*** Dataset content ***
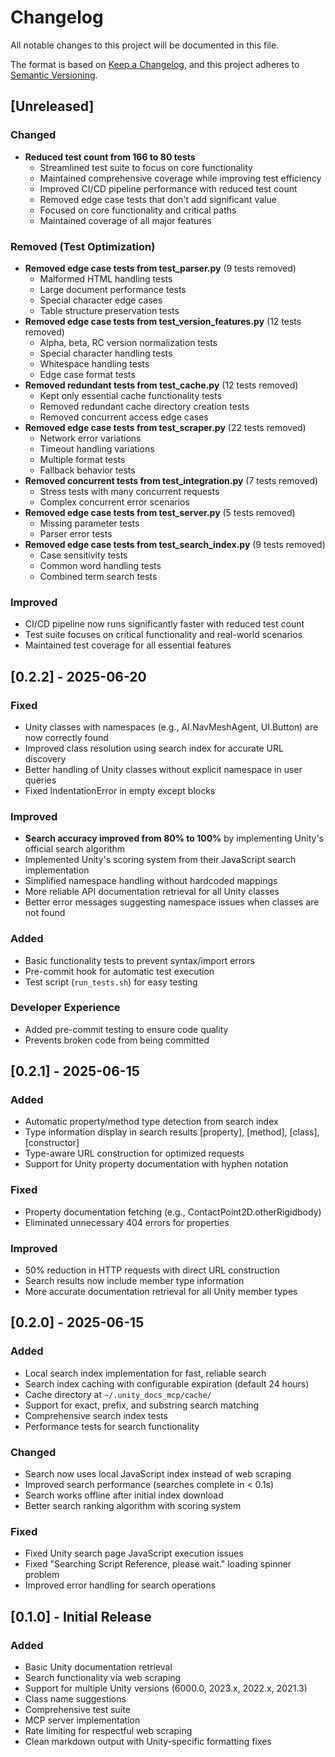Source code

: # Changelog

All notable changes to this project will be documented in this file.

The format is based on [Keep a Changelog](https://keepachangelog.com/en/1.0.0/),
and this project adheres to [Semantic Versioning](https://semver.org/spec/v2.0.0.html).

## [Unreleased]

### Changed
- **Reduced test count from 166 to 80 tests**
  - Streamlined test suite to focus on core functionality
  - Maintained comprehensive coverage while improving test efficiency
  - Improved CI/CD pipeline performance with reduced test count
  - Removed edge case tests that don't add significant value
  - Focused on core functionality and critical paths
  - Maintained coverage of all major features

### Removed (Test Optimization)
- **Removed edge case tests from test_parser.py** (9 tests removed)
  - Malformed HTML handling tests
  - Large document performance tests
  - Special character edge cases
  - Table structure preservation tests
- **Removed edge case tests from test_version_features.py** (12 tests removed)
  - Alpha, beta, RC version normalization tests
  - Special character handling tests
  - Whitespace handling tests
  - Edge case format tests
- **Removed redundant tests from test_cache.py** (12 tests removed)
  - Kept only essential cache functionality tests
  - Removed redundant cache directory creation tests
  - Removed concurrent access edge cases
- **Removed edge case tests from test_scraper.py** (22 tests removed)
  - Network error variations
  - Timeout handling variations
  - Multiple format tests
  - Fallback behavior tests
- **Removed concurrent tests from test_integration.py** (7 tests removed)
  - Stress tests with many concurrent requests
  - Complex concurrent error scenarios
- **Removed edge case tests from test_server.py** (5 tests removed)
  - Missing parameter tests
  - Parser error tests
- **Removed edge case tests from test_search_index.py** (9 tests removed)
  - Case sensitivity tests
  - Common word handling tests
  - Combined term search tests

### Improved
- CI/CD pipeline now runs significantly faster with reduced test count
- Test suite focuses on critical functionality and real-world scenarios
- Maintained test coverage for all essential features

## [0.2.2] - 2025-06-20

### Fixed
- Unity classes with namespaces (e.g., AI.NavMeshAgent, UI.Button) are now correctly found
- Improved class resolution using search index for accurate URL discovery
- Better handling of Unity classes without explicit namespace in user queries
- Fixed IndentationError in empty except blocks

### Improved  
- **Search accuracy improved from 80% to 100%** by implementing Unity's official search algorithm
- Implemented Unity's scoring system from their JavaScript search implementation
- Simplified namespace handling without hardcoded mappings
- More reliable API documentation retrieval for all Unity classes
- Better error messages suggesting namespace issues when classes are not found

### Added
- Basic functionality tests to prevent syntax/import errors
- Pre-commit hook for automatic test execution
- Test script (`run_tests.sh`) for easy testing

### Developer Experience
- Added pre-commit testing to ensure code quality
- Prevents broken code from being committed

## [0.2.1] - 2025-06-15

### Added
- Automatic property/method type detection from search index
- Type information display in search results [property], [method], [class], [constructor]
- Type-aware URL construction for optimized requests
- Support for Unity property documentation with hyphen notation

### Fixed
- Property documentation fetching (e.g., ContactPoint2D.otherRigidbody)
- Eliminated unnecessary 404 errors for properties

### Improved
- 50% reduction in HTTP requests with direct URL construction
- Search results now include member type information
- More accurate documentation retrieval for all Unity member types

## [0.2.0] - 2025-06-15

### Added
- Local search index implementation for fast, reliable search
- Search index caching with configurable expiration (default 24 hours)
- Cache directory at `~/.unity_docs_mcp/cache/`
- Support for exact, prefix, and substring search matching
- Comprehensive search index tests
- Performance tests for search functionality

### Changed
- Search now uses local JavaScript index instead of web scraping
- Improved search performance (searches complete in < 0.1s)
- Search works offline after initial index download
- Better search ranking algorithm with scoring system

### Fixed
- Fixed Unity search page JavaScript execution issues
- Fixed "Searching Script Reference, please wait." loading spinner problem
- Improved error handling for search operations

## [0.1.0] - Initial Release

### Added
- Basic Unity documentation retrieval
- Search functionality via web scraping
- Support for multiple Unity versions (6000.0, 2023.x, 2022.x, 2021.3)
- Class name suggestions
- Comprehensive test suite
- MCP server implementation
- Rate limiting for respectful web scraping
- Clean markdown output with Unity-specific formatting fixes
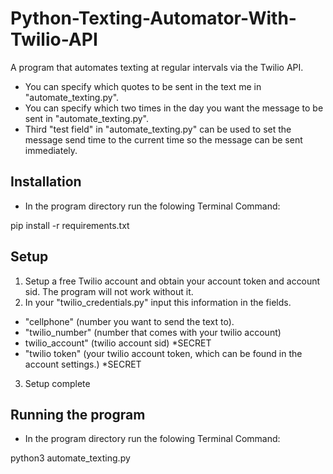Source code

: # Python-Texting-Automator-With-Twilio-API
A program that automates texting at regular intervals via the Twilio API. 
- You can specify which quotes to be sent in the text me in "automate_texting.py". 
- You can specify which two times in the day you want the message to be sent in "automate_texting.py". 
- Third "test field" in "automate_texting.py" can be used to set the message send time to the current time so the message can be sent immediately. 

Installation
--------------
- In the program directory run the folowing Terminal Command:

pip install -r requirements.txt

Setup
--------
1. Setup a free Twilio account and obtain your account token and account sid. The program will not work without it. 
2. In your "twilio_credentials.py" input this information in the fields. 

- "cellphone" (number you want to send the text to).
- "twilio_number" (number that comes with your twilio account)
- twilio_account" (twilio account sid)  *SECRET
- "twilio token" (your twilio account token, which can be found in the account settings.) *SECRET 

3. Setup complete

Running the program
--------------------

- In the program directory run the folowing Terminal Command:

python3 automate_texting.py 
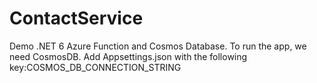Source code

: # ContactService
Demo .NET 6 Azure Function and Cosmos Database.
To run the app, we need CosmosDB.
Add Appsettings.json with the following key:COSMOS_DB_CONNECTION_STRING
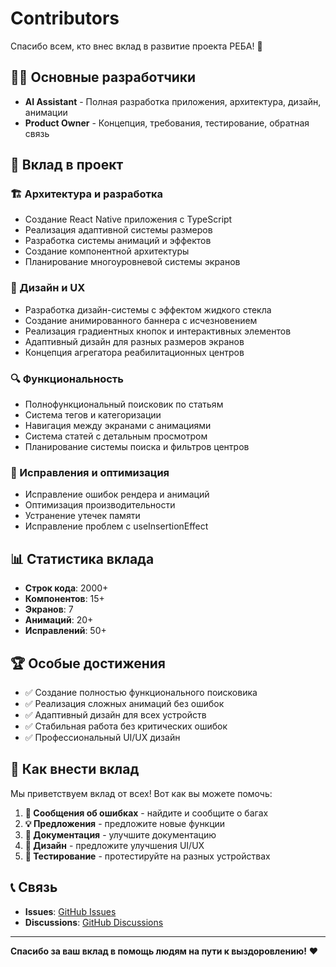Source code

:# Contributors

Спасибо всем, кто внес вклад в развитие проекта РЕБА! 🙏

## 👨‍💻 Основные разработчики

- **AI Assistant** - Полная разработка приложения, архитектура, дизайн, анимации
- **Product Owner** - Концепция, требования, тестирование, обратная связь

## 🎯 Вклад в проект

### 🏗 Архитектура и разработка
- Создание React Native приложения с TypeScript
- Реализация адаптивной системы размеров
- Разработка системы анимаций и эффектов
- Создание компонентной архитектуры
- Планирование многоуровневой системы экранов

### 🎨 Дизайн и UX
- Разработка дизайн-системы с эффектом жидкого стекла
- Создание анимированного баннера с исчезновением
- Реализация градиентных кнопок и интерактивных элементов
- Адаптивный дизайн для разных размеров экранов
- Концепция агрегатора реабилитационных центров

### 🔍 Функциональность
- Полнофункциональный поисковик по статьям
- Система тегов и категоризации
- Навигация между экранами с анимациями
- Система статей с детальным просмотром
- Планирование системы поиска и фильтров центров

### 🐛 Исправления и оптимизация
- Исправление ошибок рендера и анимаций
- Оптимизация производительности
- Устранение утечек памяти
- Исправление проблем с useInsertionEffect

## 📊 Статистика вклада

- **Строк кода**: 2000+
- **Компонентов**: 15+
- **Экранов**: 7
- **Анимаций**: 20+
- **Исправлений**: 50+

## 🏆 Особые достижения

- ✅ Создание полностью функционального поисковика
- ✅ Реализация сложных анимаций без ошибок
- ✅ Адаптивный дизайн для всех устройств
- ✅ Стабильная работа без критических ошибок
- ✅ Профессиональный UI/UX дизайн

## 🤝 Как внести вклад

Мы приветствуем вклад от всех! Вот как вы можете помочь:

1. **🐛 Сообщения об ошибках** - найдите и сообщите о багах
2. **💡 Предложения** - предложите новые функции
3. **📝 Документация** - улучшите документацию
4. **🎨 Дизайн** - предложите улучшения UI/UX
5. **🧪 Тестирование** - протестируйте на разных устройствах

## 📞 Связь

- **Issues**: [GitHub Issues](https://github.com/RebaApp/rehab-app/issues)
- **Discussions**: [GitHub Discussions](https://github.com/RebaApp/rehab-app/discussions)

---

**Спасибо за ваш вклад в помощь людям на пути к выздоровлению!** ❤️
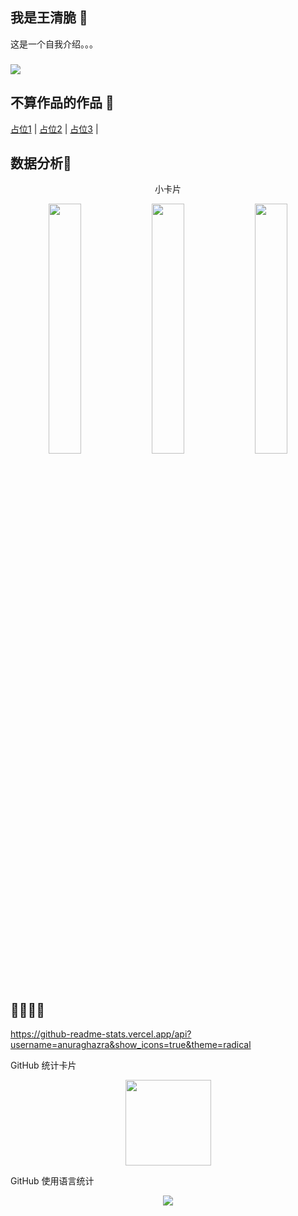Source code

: 

## 我是王清脆 🦸
这是一个自我介绍。。。
<h3 align="left"> <img src="https://readme-typing-svg.herokuapp.com/?lines=console.log(%22Hello%2C%20World!%22);精诚所至金石为开!&center=true&size=27"> </h3>

## 不算作品的作品 🧙
<a href="#" target="_blank">占位1</a> |
<a href="#" target="_blank">占位2</a> |
<a href="#" target="_blank">占位3</a> |


## 数据分析👼
<div align="center" font-size=20px>小卡片</div>
<div display="flex"> 
<p align="center">
   <img width="32%" src="https://github-readme-stats.vercel.app/api?username=wangqingcui&show_icons=true&theme=tokyonight" />
   <img width="32%" src="https://github-readme-streak-stats.herokuapp.com/?user=wangqingcui&theme=tokyonight" />
   <img width="32%" src="https://github-readme-stats.vercel.app/api/top-langs/?username=wangqingcui&layout=compact&theme=tokyonight&hide_title=true&hide_border=true" /> 
</p>
</div>

## 👼🧚‍♂️🏸
https://github-readme-stats.vercel.app/api?username=anuraghazra&show_icons=true&theme=radical






GitHub 统计卡片
<div align="center"> <img height="137px" src="https://github-readme-stats.vercel.app/api?username=wangqingcui&hide_title=true&hide_border=true&show_icons=trueline_height=21&text_color=000&icon_color=000&bg_color=0,ea6161,ffc64d,fffc4d,52fa5a&theme=graywhite" /> </div>

GitHub 使用语言统计
<div align="center"> <img src="https://github-readme-stats.vercel.app/api/top-langs/?username=wangqingcui&hide_title=true&hide_border=true&layout=compact&langs_count=6&text_color=000&icon_color=fff&bg_color=0,52fa5a,4dfcff,c64dff&theme=tokyonight" /> </div>





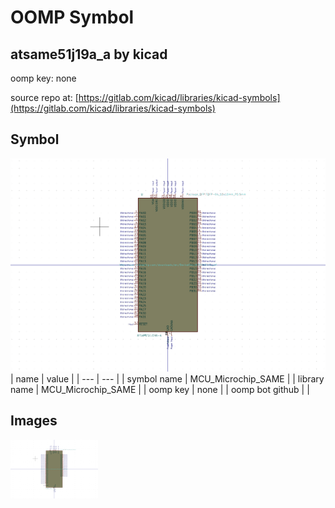 # OOMP Symbol  
## atsame51j19a_a  by kicad  
  
oomp key: none  
  
source repo at: [https://gitlab.com/kicad/libraries/kicad-symbols](https://gitlab.com/kicad/libraries/kicad-symbols)  
## Symbol  
  
[![working.png](working_600.png)](working.png)  
| name | value | 
| --- | --- | 
| symbol name | MCU_Microchip_SAME | 
| library name | MCU_Microchip_SAME | 
| oomp key | none | 
| oomp bot github |  | 
## Images  
  
[![working.png](working_140.png)](working.png)  
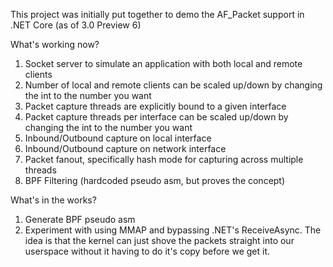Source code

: This project was initially put together to demo the AF_Packet support in .NET Core (as of 3.0 Preview 6)

What's working now?
1. Socket server to simulate an application with both local and remote clients
2. Number of local and remote clients can be scaled up/down by changing the int to the number you want
3. Packet capture threads are explicitly bound to a given interface
4. Packet capture threads per interface can be scaled up/down by changing the int to the number you want
5. Inbound/Outbound capture on local interface
6. Inbound/Outbound capture on network interface
7. Packet fanout, specifically hash mode for capturing across multiple threads
8. BPF Filtering (hardcoded pseudo asm, but proves the concept)

What's in the works?
1. Generate BPF pseudo asm
2. Experiment with using MMAP and bypassing .NET's ReceiveAsync.  The idea is that the kernel can just shove the packets straight into our userspace without it having to do it's copy before we get it.
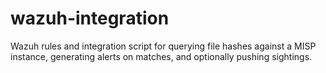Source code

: # wazuh-integration
Wazuh rules and integration script for querying file hashes against a MISP instance, generating alerts on matches, and optionally pushing sightings.
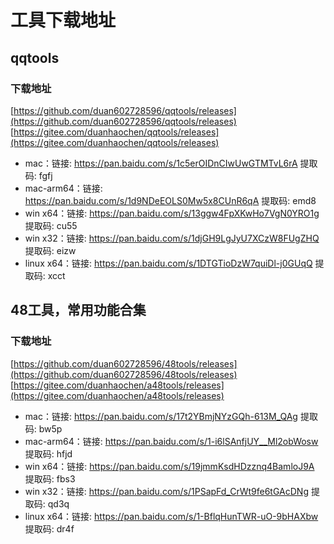 # 工具下载地址

## qqtools

### 下载地址
[https://github.com/duan602728596/qqtools/releases](https://github.com/duan602728596/qqtools/releases)   
[https://gitee.com/duanhaochen/qqtools/releases](https://gitee.com/duanhaochen/qqtools/releases)
* mac：链接: https://pan.baidu.com/s/1c5erOIDnCIwUwGTMTvL6rA 提取码: fgfj
* mac-arm64：链接: https://pan.baidu.com/s/1d9NDeEOLS0Mw5x8CUnR6qA 提取码: emd8
* win x64：链接: https://pan.baidu.com/s/13ggw4FpXKwHo7VgN0YRO1g 提取码: cu55
* win x32：链接: https://pan.baidu.com/s/1djGH9LgJyU7XCzW8FUgZHQ 提取码: eizw
* linux x64：链接: https://pan.baidu.com/s/1DTGTioDzW7quiDl-j0GUqQ 提取码: xcct

## 48工具，常用功能合集

### 下载地址
[https://github.com/duan602728596/48tools/releases](https://github.com/duan602728596/48tools/releases)   
[https://gitee.com/duanhaochen/a48tools/releases](https://gitee.com/duanhaochen/a48tools/releases)
* mac：链接: https://pan.baidu.com/s/17t2YBmjNYzGQh-613M_QAg 提取码: bw5p
* mac-arm64：链接: https://pan.baidu.com/s/1-i6lSAnfjUY__Ml2obWosw 提取码: hfjd
* win x64：链接: https://pan.baidu.com/s/19jmmKsdHDzznq4BamloJ9A 提取码: fbs3
* win x32：链接: https://pan.baidu.com/s/1PSapFd_CrWt9fe6tGAcDNg 提取码: qd3q
* linux x64：链接: https://pan.baidu.com/s/1-BflqHunTWR-uO-9bHAXbw 提取码: dr4f
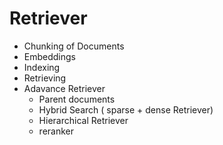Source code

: # Retriever
- Chunking of Documents
- Embeddings
- Indexing
- Retrieving
- Adavance Retriever
  - Parent documents
  - Hybrid Search ( sparse + dense Retriever)
  - Hierarchical Retriever 
  - reranker


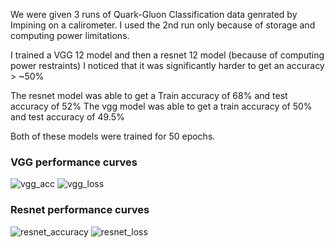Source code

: We were given 3 runs of Quark-Gluon Classification data genrated by Impining on a calirometer.
I used the 2nd run only because of storage and computing power limitations.

I trained a VGG 12 model and then a resnet 12 model (because of computing power restraints)
I noticed that it was significantly harder to get an accuracy > ~50%

The resnet model was able to get a Train accuracy of 68% and test accuracy of 52%
The vgg model was able to get a train accuracy of 50% and test accuracy of  49.5%

Both of these models were trained for 50 epochs.

### VGG performance curves
![vgg_acc](https://github.com/fubblyonesandzeros/ML4SciTest2/assets/165657721/ef5d2563-685b-4888-9b35-62ef5b417afd)
![vgg_loss](https://github.com/fubblyonesandzeros/ML4SciTest2/assets/165657721/d20d0903-18af-47cc-b16a-9262ff0492d5)

### Resnet performance curves
![resnet_accuracy](https://github.com/fubblyonesandzeros/ML4SciTest2/assets/165657721/130d901b-4761-44cf-a37f-a6f7b6bc0c17)
![resnet_loss](https://github.com/fubblyonesandzeros/ML4SciTest2/assets/165657721/68aa00b6-e9cb-4b80-9c75-f8259cc84acc)
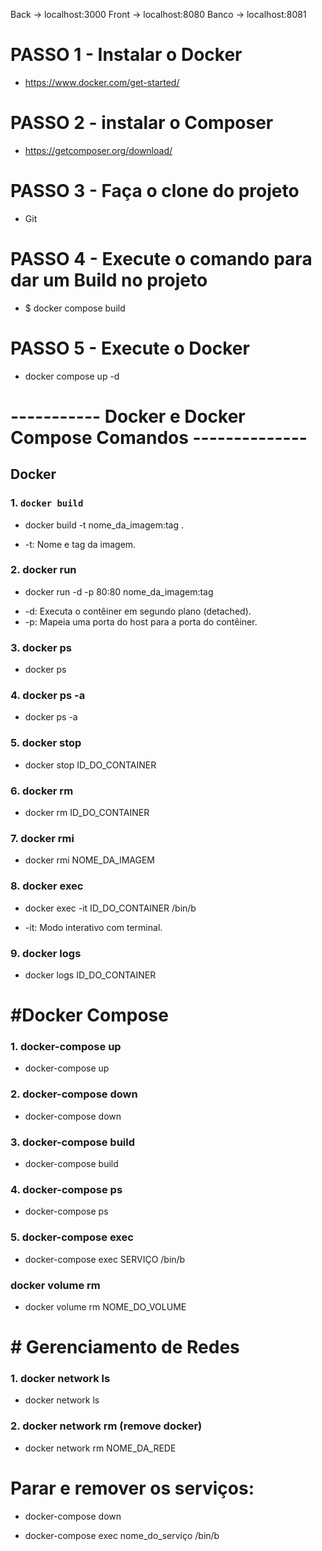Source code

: Back -> localhost:3000
Front -> localhost:8080
Banco -> localhost:8081

# PASSO 1 - Instalar o Docker
 - https://www.docker.com/get-started/

# PASSO 2 - instalar o Composer
 - https://getcomposer.org/download/    

# PASSO 3 - Faça o clone do projeto
 - Git

# PASSO 4 - Execute o comando para dar um Build no projeto
 - $ docker compose build

# PASSO 5 - Execute o Docker
 - docker compose up -d


# ----------- Docker e Docker Compose Comandos --------------

## Docker

### 1. `docker build`

- docker build -t nome_da_imagem:tag .

<!-- Constrói uma imagem Docker a partir de um Dockerfile no diretório atual. -->

 - -t: Nome e tag da imagem.

<!-- .: Contexto de build, geralmente o diretório atual. -->

### 2. docker run

- docker run -d -p 80:80 nome_da_imagem:tag

<!-- Inicia um novo contêiner a partir de uma imagem Docker. -->
- -d: Executa o contêiner em segundo plano (detached).
- -p: Mapeia uma porta do host para a porta do contêiner.

### 3. docker ps

- docker ps

<!-- Lista todos os contêineres em execução. -->

### 4. docker ps -a

- docker ps -a

<!-- Lista todos os contêineres, incluindo os que estão parados. -->

### 5. docker stop

- docker stop ID_DO_CONTAINER

<!-- Para um contêiner em execução. -->

### 6. docker rm

- docker rm ID_DO_CONTAINER

<!-- Remove um contêiner parado. -->

### 7. docker rmi

- docker rmi NOME_DA_IMAGEM

<!-- Remove uma imagem Docker. -->

### 8. docker exec

- docker exec -it ID_DO_CONTAINER /bin/b

<!-- Executa um comando em um contêiner em execução. -->

- -it: Modo interativo com terminal.

### 9. docker logs

- docker logs ID_DO_CONTAINER

<!-- Exibe os logs de um contêiner. -->

# #Docker Compose

### 1. docker-compose up

- docker-compose up

<!-- Inicia e executa os serviços definidos em um arquivo docker-compose.yml. -->

### 2. docker-compose down

- docker-compose down

<!-- Para e remove os contêineres, redes e volumes definidos no arquivo docker-compose.yml. -->

### 3. docker-compose build

- docker-compose build

<!-- Constrói ou reconstrói os serviços definidos no docker-compose.yml. -->

### 4. docker-compose ps

- docker-compose ps

<!-- Lista o status dos contêineres definidos no docker-compose.yml. -->

### 5. docker-compose exec

- docker-compose exec SERVIÇO /bin/b

<!-- Executa um comando em um contêiner em execução de um serviço definido no docker-compose.yml. -->

###  docker volume rm

- docker volume rm NOME_DO_VOLUME

<!-- Remove um volume Docker. -->

# # Gerenciamento de Redes

### 1. docker network ls

- docker network ls

<!-- Lista todas as redes Docker. -->

### 2. docker network rm (remove docker)

- docker network rm NOME_DA_REDE


# Parar e remover os serviços:

- docker-compose down

<!-- Executar um comando dentro de um contêiner de serviço: -->

- docker-compose exec nome_do_serviço /bin/b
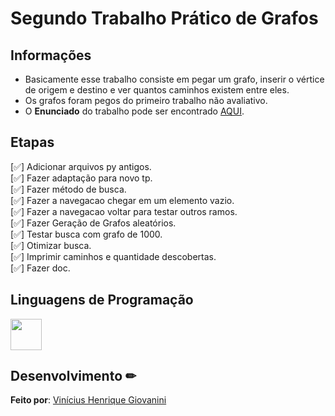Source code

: # Segundo Trabalho Prático de Grafos  

## Informações

- Basicamente esse trabalho consiste em pegar um grafo, inserir o vértice de origem e destino e ver quantos caminhos existem entre eles.  
- Os grafos foram pegos do primeiro trabalho não avaliativo.  
- O **Enunciado** do trabalho pode ser encontrado [AQUI](doc/tgc-cc-tp02-2022-02.pdf).  

## Etapas

[✅] Adicionar arquivos py antigos.  
[✅] Fazer adaptação para novo tp.  
[✅] Fazer método de busca.  
[✅] Fazer a navegacao chegar em um elemento vazio.  
[✅] Fazer a navegacao voltar para testar outros ramos.  
[✅] Fazer Geração de Grafos aleatórios.  
[✅] Testar busca com grafo de 1000.  
[✅] Otimizar busca.  
[✅] Imprimir caminhos e quantidade descobertas.  
[✅] Fazer doc.  
## Linguagens de Programação

<img src="https://cdn.jsdelivr.net/gh/devicons/devicon/icons/python/python-original.svg" width="50px"/>

## Desenvolvimento ✏

**Feito por**: [Vinícius Henrique Giovanini](https://github.com/viniciushgiovanini)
*** End of Dataset content ***
§ **Exercise details**
Extract the part of the records that opens with the line containing "- docker network ls" and closes with the line containing "## Linguagens de Programação". Take only those lines, exactly, and no pictures.

§ **Solved exercise**
- docker network ls

<!-- Lista todas as redes Docker. -->

### 2. docker network rm (remove docker)

- docker network rm NOME_DA_REDE


# Parar e remover os serviços:

- docker-compose down

<!-- Executar um comando dentro de um contêiner de serviço: -->

- docker-compose exec nome_do_serviço /bin/b
Source code

: # Segundo Trabalho Prático de Grafos  

## Informações

- Basicamente esse trabalho consiste em pegar um grafo, inserir o vértice de origem e destino e ver quantos caminhos existem entre eles.  
- Os grafos foram pegos do primeiro trabalho não avaliativo.  
- O **Enunciado** do trabalho pode ser encontrado [AQUI](doc/tgc-cc-tp02-2022-02.pdf).  

## Etapas

[✅] Adicionar arquivos py antigos.  
[✅] Fazer adaptação para novo tp.  
[✅] Fazer método de busca.  
[✅] Fazer a navegacao chegar em um elemento vazio.  
[✅] Fazer a navegacao voltar para testar outros ramos.  
[✅] Fazer Geração de Grafos aleatórios.  
[✅] Testar busca com grafo de 1000.  
[✅] Otimizar busca.  
[✅] Imprimir caminhos e quantidade descobertas.  
[✅] Fazer doc.  
## Linguagens de Programação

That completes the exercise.